___ Supplied material

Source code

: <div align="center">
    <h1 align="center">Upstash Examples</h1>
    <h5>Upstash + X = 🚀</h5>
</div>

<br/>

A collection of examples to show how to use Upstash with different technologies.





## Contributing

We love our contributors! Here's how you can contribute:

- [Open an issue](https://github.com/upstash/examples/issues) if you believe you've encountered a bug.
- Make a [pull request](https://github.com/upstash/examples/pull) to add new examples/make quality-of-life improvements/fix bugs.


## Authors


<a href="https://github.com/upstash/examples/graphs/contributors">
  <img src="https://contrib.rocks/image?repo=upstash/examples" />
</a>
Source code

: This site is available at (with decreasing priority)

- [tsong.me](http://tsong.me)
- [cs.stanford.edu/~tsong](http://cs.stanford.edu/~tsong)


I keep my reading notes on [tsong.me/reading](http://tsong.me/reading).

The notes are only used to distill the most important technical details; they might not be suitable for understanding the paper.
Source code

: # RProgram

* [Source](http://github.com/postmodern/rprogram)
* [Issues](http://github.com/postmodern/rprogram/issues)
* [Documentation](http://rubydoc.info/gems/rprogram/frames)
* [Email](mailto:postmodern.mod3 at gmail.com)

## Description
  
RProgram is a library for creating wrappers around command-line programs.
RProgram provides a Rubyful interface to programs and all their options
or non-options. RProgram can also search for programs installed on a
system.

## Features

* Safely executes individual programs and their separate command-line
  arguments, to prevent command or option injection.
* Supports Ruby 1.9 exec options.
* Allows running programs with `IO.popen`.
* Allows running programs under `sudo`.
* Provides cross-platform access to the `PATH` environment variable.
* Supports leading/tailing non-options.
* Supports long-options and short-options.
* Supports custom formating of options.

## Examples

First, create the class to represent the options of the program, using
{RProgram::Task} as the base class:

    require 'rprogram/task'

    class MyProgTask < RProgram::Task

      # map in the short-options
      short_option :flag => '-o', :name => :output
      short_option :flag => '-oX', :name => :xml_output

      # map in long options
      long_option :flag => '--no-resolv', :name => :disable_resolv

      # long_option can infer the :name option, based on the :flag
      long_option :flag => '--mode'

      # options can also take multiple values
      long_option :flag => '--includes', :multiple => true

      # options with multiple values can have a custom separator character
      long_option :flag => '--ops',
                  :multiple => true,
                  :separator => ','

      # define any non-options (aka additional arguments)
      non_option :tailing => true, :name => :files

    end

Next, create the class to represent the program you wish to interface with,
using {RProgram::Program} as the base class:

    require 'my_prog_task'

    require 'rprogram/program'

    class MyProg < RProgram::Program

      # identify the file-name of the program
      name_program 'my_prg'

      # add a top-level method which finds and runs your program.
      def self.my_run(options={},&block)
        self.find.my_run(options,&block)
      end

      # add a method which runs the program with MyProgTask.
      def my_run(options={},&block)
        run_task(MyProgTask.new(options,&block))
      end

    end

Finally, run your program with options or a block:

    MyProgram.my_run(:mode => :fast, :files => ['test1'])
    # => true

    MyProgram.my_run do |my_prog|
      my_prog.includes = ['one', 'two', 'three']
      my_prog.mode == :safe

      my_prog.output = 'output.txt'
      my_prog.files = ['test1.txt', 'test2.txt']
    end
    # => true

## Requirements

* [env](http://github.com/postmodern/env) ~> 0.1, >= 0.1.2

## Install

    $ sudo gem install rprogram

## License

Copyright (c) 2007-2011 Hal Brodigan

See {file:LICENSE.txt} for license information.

______

Work instructions
Find the string "sudo" in the entries above and return each line that holds it.

Solved problem
* Allows running programs under `sudo`.
    $ sudo gem install rprogram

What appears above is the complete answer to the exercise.